Gürbey Hiz, Didem Sağlam, Beril Sezen, Tutku Sevinç

Abstract

Keywords: representation, narrative, subjectivity, temporality, spatiality, digital tools, analog tools

This article focuses on the aims and content of the elective course entitled Narrative Processes in Architectural Design, which we instruct as four lecturers in architecture departments of various universities. Our observations and thoughts on the need for such a course in the field of architectural design are based on contemporary critiques of the education and practice of architectural design. This critical view questions the role of representational practices in architectural design and their uses. The Cartesian way of thinking distinguished the positions of the ‘thinker (designer) and the builder’. This paradigm caused architects to lose the position of being the "builder" and eventually gain the status of "describer of what to do to the builder", and therefore the importance of representation tools increased.
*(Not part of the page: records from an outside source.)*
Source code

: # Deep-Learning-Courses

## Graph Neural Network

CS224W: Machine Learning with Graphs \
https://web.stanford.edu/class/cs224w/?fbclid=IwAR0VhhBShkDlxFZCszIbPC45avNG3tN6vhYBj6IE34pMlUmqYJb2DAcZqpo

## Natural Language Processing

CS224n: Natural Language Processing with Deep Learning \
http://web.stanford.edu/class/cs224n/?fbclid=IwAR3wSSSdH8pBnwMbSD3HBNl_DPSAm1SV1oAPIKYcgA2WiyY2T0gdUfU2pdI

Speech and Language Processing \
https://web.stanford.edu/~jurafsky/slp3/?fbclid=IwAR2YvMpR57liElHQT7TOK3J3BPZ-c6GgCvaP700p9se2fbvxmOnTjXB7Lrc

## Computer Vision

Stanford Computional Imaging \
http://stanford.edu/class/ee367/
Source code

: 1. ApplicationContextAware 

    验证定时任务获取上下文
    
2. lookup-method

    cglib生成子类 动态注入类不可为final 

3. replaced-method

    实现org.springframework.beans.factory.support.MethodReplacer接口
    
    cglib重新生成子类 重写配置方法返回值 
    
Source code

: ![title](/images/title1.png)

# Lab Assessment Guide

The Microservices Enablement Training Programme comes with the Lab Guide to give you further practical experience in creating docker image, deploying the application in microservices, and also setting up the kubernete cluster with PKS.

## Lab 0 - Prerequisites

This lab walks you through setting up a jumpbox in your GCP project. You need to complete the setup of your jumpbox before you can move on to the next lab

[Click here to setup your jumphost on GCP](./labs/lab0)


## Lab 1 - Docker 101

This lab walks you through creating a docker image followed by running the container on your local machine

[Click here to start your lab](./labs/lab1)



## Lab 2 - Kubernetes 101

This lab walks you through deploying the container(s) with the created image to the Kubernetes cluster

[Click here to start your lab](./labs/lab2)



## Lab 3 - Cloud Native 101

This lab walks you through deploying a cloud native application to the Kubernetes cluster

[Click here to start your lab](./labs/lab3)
Since the 15th century, individuality and subjectivity have advanced as intellectual thoughts, and positivism took the place of sacredness. Within these ideological perspectives, we have been engaging with the reality in which the rational, universal, measurable and observable reached hegemonic power. These ideologies also suppress immeasurable feelings and experiences. One of the most important results of this paradigm in architecture is that the discipline has turned into an object-oriented thought and practice. An object-oriented practice prefers to deal with measurable dimensions, geometries, materials, rather than immeasurable phenomena such as feelings, experiences, and atmosphere.
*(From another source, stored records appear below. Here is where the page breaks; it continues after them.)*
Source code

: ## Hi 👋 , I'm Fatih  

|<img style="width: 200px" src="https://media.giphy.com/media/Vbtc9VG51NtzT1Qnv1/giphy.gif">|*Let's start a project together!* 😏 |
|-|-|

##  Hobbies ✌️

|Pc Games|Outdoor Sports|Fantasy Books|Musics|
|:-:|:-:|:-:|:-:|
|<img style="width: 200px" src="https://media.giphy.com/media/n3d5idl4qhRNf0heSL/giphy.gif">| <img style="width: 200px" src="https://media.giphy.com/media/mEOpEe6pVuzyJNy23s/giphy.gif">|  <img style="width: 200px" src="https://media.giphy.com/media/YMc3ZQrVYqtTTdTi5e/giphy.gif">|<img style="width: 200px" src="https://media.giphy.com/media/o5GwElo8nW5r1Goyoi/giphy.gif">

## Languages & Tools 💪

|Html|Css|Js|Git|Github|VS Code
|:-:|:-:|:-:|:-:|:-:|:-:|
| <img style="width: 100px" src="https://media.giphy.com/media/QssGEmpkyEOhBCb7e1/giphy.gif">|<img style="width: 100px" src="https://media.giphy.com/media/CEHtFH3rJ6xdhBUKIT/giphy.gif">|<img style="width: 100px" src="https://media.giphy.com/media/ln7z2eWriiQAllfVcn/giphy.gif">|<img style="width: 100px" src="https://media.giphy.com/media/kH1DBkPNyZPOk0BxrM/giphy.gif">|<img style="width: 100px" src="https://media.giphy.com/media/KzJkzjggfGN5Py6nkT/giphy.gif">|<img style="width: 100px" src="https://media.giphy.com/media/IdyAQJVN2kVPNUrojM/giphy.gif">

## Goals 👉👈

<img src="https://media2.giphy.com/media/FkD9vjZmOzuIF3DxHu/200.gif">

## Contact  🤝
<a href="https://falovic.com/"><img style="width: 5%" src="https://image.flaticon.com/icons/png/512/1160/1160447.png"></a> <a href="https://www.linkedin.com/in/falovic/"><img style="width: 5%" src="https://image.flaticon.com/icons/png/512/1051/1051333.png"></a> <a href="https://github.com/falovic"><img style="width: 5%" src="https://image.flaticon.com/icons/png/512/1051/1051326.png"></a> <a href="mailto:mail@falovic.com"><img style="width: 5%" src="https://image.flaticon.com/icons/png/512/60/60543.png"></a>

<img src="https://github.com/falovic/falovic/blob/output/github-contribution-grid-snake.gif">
Our critical view for the role of representation in architectural design and our course formed around this framework. The course aims at reintegrating everyday narratives into architectural practices through representation. Approaches of the course to this critique can be described on three main themes; subjectivity, temporality and spatiality. The course is designed in modules and each module relates to these three themes in distinct ways.

Despite the ambiguity of subjective experiences and feelings, the course aims to reintegrate them into thinking and production. In several modules of the course, we look at space not as an object but as phenomena that includes events. This approach is essential in terms of temporality, which is another main theme of the course. Time-space can only be considered as an experience. We discuss temporal constructions in two ways within the scope of the course; fragmented and linear.

The third theme of the course is spatiality. While addressing the theme of spatiality, two main approaches are emphasized; tabula rasa and articulation to the existing. Throughout the history of architecture, on the one hand, people experienced the destructive imaginations of the futurists and the desire of the modernists for building cities from scratch, and on the other hand, other approaches were suggesting to discover and articulate the memories and traces of the city. Both of these discussions offer distinct possibilities for the discipline of architecture. The course brings daily narratives back to the agenda of architecture through representational approaches to these three themes. Therefore, the course offers subjective, temporal and spatial narrative productions.